Specifiek voor de aanvraag kleine kernen subsidie gelden de volgende toetsingscriteria:

  • i.

    In de kern is de aanvrager de enige VVE aanbieder en is er geen dagopvang in de kern;

  • j.

    De aanvrager kan aantonen dat er sprake is van marktfalen;

  • k.

    De aanvrager kan aantonen dat er sprake is van een exploitatietekort.

6. Subsidiebedragen

 

6.1 Subsidiebedragen (VE) peuteropvang

De subsidiebedragen ten behoeve van de (doelgroep)peuters van de volgende groepen ouders zijn als volgt:

  • 1.

    Ouders met recht op kinderopvangtoeslag

    • a.

      Ouders met een peuter die naar de reguliere peuteropvang gaat, betalen een inkomensafhankelijke ouderbijdrage op basis van het door de rijksoverheid vastgesteld fiscaal maximumuurtarief over de eerste acht uur per week. De gemeente Krimpenerwaard subsidieert in dit geval het bedrag tussen het fiscaal maximumuurtarief en € 9,50 per uur over acht uur per week.

    • b.

      Ouders met een peuter die een VVE indicatie heeft, betalen een inkomensafhankelijke ouderbijdrage op basis van het door de rijksoverheid vastgesteld fiscaal maximumuurtarief over de eerste acht uur per week. De gemeente subsidieert in dit geval het bedrag tussen het fiscaal maximumuurtarief en € 9,50 per uur over acht uur per week. Acht uur aanvullend per week (in totaal zestien uur) is voor deze ouders gratis.
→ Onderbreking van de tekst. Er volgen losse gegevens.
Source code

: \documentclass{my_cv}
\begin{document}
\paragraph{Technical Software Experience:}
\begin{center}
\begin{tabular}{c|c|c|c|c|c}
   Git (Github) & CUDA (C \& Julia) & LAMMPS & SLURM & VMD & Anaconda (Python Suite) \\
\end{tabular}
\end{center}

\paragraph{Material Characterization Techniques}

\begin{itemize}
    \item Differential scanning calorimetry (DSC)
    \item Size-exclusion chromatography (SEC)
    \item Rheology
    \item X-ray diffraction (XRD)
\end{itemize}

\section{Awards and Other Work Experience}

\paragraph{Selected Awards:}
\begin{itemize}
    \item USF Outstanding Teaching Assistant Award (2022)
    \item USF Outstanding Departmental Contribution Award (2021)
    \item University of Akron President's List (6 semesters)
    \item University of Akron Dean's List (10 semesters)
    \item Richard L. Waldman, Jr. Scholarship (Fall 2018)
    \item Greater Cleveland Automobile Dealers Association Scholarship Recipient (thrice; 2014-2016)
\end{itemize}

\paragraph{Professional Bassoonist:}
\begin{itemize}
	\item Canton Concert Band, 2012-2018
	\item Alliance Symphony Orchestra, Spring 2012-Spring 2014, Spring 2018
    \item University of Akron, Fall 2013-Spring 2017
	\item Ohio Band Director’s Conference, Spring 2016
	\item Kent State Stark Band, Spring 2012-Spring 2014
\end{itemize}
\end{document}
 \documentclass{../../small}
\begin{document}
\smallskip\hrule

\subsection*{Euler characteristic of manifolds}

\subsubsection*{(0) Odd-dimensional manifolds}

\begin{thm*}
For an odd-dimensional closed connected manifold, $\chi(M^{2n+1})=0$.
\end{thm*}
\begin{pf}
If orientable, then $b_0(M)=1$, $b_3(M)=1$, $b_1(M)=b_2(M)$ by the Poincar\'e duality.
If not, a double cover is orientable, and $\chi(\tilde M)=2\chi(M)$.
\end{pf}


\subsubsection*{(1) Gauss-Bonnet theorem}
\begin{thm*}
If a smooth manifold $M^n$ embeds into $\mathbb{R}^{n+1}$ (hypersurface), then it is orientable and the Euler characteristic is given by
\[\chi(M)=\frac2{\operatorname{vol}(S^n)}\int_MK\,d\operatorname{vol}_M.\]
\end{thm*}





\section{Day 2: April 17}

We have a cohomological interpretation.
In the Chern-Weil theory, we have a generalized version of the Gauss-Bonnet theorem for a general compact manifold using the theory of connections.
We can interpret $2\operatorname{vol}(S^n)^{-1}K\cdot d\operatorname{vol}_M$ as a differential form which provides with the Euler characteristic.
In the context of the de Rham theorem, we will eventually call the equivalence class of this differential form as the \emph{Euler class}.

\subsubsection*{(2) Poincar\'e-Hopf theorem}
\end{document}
      De gemeente Krimpenerwaard subsidieert de aanvullende acht uur per week voor € 9,50 per uur.

  • 2.

    Ouders zonder recht op kinderopvangtoeslag

    • a.

      Ouders met een peuter die naar de reguliere peuteropvang gaat, betalen een inkomensafhankelijke ouderbijdrage op basis van het door de rijksoverheid vastgesteld fiscaal maximumuurtarief over de acht uur per week. De gemeente Krimpenerwaard subsidieert in dit geval de aanvulling tot het fiscaal maximumuurtarief en het bedrag tussen het fiscaal maximumuurtarief en € 9,50 per uur over acht uur per week.

    • b.

      Ouders een peuter die een VVE indicatie heeft, betalen een inkomensafhankelijke ouderbijdrage op basis van het door de rijksoverheid vastgesteld fiscaal maximumuurtarief over de eerste acht uur per week. De gemeente Krimpenerwaard subsidieert in dit geval de aanvulling tot het fiscaal maximumuurtarief en het bedrag tussen het fiscaal maximumuurtarief en € 9,50 per uur over acht uur per week. Acht uur aanvullend per week (in totaal zestien uur) is voor deze groep gratis. De gemeente Krimpenerwaard subsidieert de aanvullende acht uur per week met € 9,50 per uur.

  • 3.

    Voor lid 1.b en lid 2.b is er een wettelijke aanbodverplichting van 16 uur per week VVE voor kinderen in de leeftijd van 2,5 tot 4 jaar. Instellingen mogen variëren in de vorm waarin zij dit aanbieden, maar mogen niet meer dan zes uur per dag aanbieden. Over een periode van 1,5 jaar moet er in totaal 960 uur voorschoolse educatie aangeboden zijn. Voor kinderen die al vóór 1 januari 2020 tweeënhalf waren en deelnamen aan voorschoolse educatie, geldt geen aanbodverplichting van 16 uur.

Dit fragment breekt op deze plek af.